A recent survey to gauge produce industry members' adoption of the Produce Traceability Initiative's (PTI) seven milestones indicates companies are making widespread progress
Beginning in 2008 as a voluntary initiative to achieve supply chain-wide adoption of electronic traceability of every case of produce by the end of 2012, PTI is made up of a diverse group of 228 companies representing all produce industry sectors and a broad array of sizes responded to invitations to complete the survey, led by four categories: growers, packers/repackers, shippers, and distributors. Demand-side respondents, comprising distributors, retailers, foodservice operators, and wholesalers or terminal markets, constituted 23 percent of the respondents.
Among the highlights of the survey, which was open to all produce companies, regardless of whether they have been active in PTI activities, found that 84 percent of responding suppliers are communicating GS1 Global Trade Item Numbers (GTINs) to receivers, while 77 percent of all brand owners said that they have assigned GTINs to some or all of their produce cases.
Meanwhile, 88 percent of receivers report they are receiving cases with incoming GTINs, and 75 percent of receiver's report they are reading or planning on reading data on some or all inbound cases. Receivers lag suppliers on implementations, but are making headway, with 43 percent of receivers reporting they are totally or partially equipped for reading inbound PTI-recommended data, and 40 percent of receivers storing all or some data on inbound cases.
Relatively few companies declared an unwillingness to participate in the initiative, with only 7 percent of brand owners saying they do not plan to meet the entry-level milestones.
"We are very pleased with the results from the survey," said Food Lion's president, Cathy Green Burns, who co-chairs the PTI Leadership Council. "We've made great progress with this initiative, especially among suppliers who are leading the way with traceability implementation.
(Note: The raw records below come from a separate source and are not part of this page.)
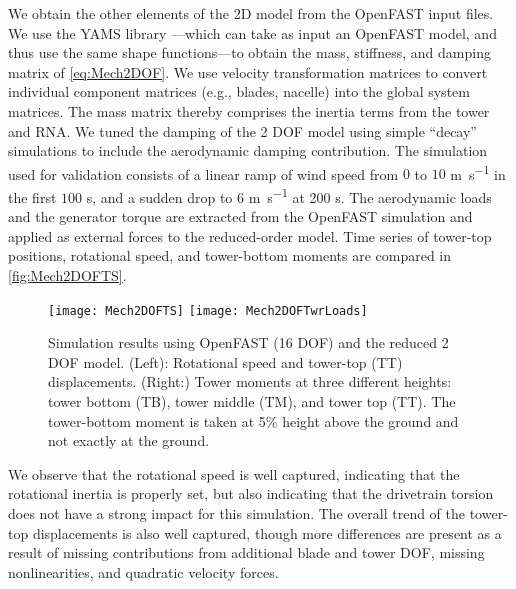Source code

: \documentclass[wes, manuscript]{copernicus}
\begin{document}
We obtain the other elements of the 2D model from the OpenFAST input files.
We use the YAMS library \citep{branlard:2019flex}---which can take as input an OpenFAST model, and thus use the same shape functions---to obtain the mass, stiffness, and damping matrix of \autoref{eq:Mech2DOF}.
We use velocity transformation matrices to convert individual component matrices (e.g., blades, nacelle) into the global system matrices.
The mass matrix thereby comprises the inertia terms from the tower and RNA.
We tuned the damping of the 2 DOF model using simple ``decay'' simulations to include the aerodynamic damping contribution.
%
The simulation used for validation consists of a linear ramp of wind speed from $0$ to $10$ \unit{m~s^{-1}} in the first $100$ \unit{s}, and a sudden drop to $6$ \unit{m~s^{-1}} at 200 \unit{s}. 
The aerodynamic loads and the generator torque are extracted from the OpenFAST simulation and applied as external forces to the reduced-order model.
% 
Time series of tower-top positions, rotational speed, and tower-bottom moments are compared in \autoref{fig:Mech2DOFTS}.
%
\noindent\begin{figure}[!htb]\centering%
\hfill
  \texttt{[image: Mech2DOFTS]}
\hfill
  \texttt{[image: Mech2DOFTwrLoads]}
\hfill\ 
  \caption{Simulation results using OpenFAST (16 DOF) and the reduced 2 DOF model. (Left): Rotational speed and tower-top (TT) displacements. (Right:) Tower moments at three different heights: tower bottom (TB), tower middle (TM), and tower top (TT). The tower-bottom moment is taken at 5\% height above the ground and not exactly at the ground.}\label{fig:Mech2DOFTS}%
\end{figure}
%
We observe that the rotational speed is well captured, indicating that the rotational inertia is properly set, but also indicating that the drivetrain torsion does not have a strong impact for this simulation.
The overall trend of the tower-top displacements is also  well captured, though more differences are present as a result of missing contributions from additional blade and tower DOF, missing nonlinearities, and quadratic velocity forces. 
\end{document}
Based on the survey results, we plan to redouble our efforts to engage buyers to complete our vision of whole-chain traceability."
Co-chair Doug Grant, SVP/COO of The Oppenheimer Group, concurred. "We have so many companies and individuals making progress against the PTI milestones, and these survey numbers take us beyond the anecdotal to demonstrate to the industry and those watching the industry just how far we've moved the needle. The industry should be proud."
Respondents also indicated that they want the PTI administering organizations – the Produce Marketing Association, Canadian Produce Marketing Association, GS1 US and United Fresh – to continue providing education and communications on PTI issues after the end of the year, as companies continue to hit milestones and focus on implementations.
In related news, Kroger, Loblaw, and Safeway have agreed to accept a new standard 4"x 2" label for Returnable Plastic Containers (RPCs) following an industry collaboration driven by PTI volunteers. The change guides a level of standardization to RPC labeling and provides a cost effective solution for produce suppliers.
The effective date of the change, transition plans and other details regarding the new RPC labels have been or will be communicated individually by each retailer to its trading partners.